§ ASSIGNMENT
Answer with a bare number: the count of lines in the records below that have the word "avanzamento".

Dataset records

'''

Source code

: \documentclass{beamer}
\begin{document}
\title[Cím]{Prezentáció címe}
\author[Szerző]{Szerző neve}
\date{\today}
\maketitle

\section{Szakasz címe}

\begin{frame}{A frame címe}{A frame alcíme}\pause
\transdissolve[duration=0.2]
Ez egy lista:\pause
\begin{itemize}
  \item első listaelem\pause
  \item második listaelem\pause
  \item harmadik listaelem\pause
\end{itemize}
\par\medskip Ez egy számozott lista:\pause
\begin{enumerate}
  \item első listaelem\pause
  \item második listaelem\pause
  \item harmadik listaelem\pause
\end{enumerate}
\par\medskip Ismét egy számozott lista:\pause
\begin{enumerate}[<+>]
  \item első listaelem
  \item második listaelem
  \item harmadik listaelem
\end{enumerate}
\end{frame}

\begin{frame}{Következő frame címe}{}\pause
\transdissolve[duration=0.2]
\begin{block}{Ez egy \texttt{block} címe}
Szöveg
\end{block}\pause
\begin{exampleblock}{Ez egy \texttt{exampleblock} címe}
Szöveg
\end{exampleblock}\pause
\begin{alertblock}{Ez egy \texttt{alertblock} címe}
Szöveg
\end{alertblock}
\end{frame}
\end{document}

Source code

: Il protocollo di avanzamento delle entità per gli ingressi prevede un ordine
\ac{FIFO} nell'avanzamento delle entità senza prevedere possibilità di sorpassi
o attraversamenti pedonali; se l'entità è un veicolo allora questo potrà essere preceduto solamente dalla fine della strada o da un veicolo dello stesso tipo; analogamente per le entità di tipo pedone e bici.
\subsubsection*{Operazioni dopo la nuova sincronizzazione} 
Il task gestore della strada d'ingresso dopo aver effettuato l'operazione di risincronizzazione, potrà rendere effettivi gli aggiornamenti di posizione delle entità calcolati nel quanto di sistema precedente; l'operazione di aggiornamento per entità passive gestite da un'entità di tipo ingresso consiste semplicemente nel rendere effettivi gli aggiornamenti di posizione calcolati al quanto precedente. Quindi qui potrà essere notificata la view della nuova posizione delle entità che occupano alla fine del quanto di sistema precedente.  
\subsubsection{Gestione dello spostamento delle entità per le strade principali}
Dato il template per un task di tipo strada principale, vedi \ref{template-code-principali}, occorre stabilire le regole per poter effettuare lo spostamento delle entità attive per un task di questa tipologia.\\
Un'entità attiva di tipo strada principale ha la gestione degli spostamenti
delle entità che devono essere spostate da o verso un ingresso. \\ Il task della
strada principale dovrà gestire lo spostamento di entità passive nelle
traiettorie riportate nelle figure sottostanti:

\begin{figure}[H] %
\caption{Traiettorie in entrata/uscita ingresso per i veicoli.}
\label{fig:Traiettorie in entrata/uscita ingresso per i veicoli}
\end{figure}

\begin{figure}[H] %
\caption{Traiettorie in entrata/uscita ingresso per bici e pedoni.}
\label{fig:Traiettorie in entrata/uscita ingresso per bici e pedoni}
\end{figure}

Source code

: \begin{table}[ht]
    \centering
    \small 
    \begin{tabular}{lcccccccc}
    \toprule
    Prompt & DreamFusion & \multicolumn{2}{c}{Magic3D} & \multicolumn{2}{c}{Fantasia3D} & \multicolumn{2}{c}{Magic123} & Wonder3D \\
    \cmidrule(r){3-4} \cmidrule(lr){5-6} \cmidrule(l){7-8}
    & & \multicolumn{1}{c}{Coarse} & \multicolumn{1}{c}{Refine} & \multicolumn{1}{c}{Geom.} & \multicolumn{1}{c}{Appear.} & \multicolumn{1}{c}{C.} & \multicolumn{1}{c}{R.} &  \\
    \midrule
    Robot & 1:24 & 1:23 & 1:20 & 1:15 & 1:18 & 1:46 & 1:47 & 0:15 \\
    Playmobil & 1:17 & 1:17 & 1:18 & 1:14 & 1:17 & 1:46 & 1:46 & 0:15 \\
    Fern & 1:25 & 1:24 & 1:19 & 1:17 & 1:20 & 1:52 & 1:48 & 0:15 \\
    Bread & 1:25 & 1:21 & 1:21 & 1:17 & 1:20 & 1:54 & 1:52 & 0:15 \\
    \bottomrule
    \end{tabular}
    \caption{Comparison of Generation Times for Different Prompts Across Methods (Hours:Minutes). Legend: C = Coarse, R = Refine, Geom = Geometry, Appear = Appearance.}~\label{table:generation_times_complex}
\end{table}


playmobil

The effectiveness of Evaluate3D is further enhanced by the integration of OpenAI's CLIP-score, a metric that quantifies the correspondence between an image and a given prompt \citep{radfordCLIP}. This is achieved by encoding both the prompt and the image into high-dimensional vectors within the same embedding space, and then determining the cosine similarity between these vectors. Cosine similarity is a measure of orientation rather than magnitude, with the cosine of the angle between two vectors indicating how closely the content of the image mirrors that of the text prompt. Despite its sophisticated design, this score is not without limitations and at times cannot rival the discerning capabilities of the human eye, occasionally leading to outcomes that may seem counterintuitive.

'''

§ SOLUTION TO THE EXERCISE
2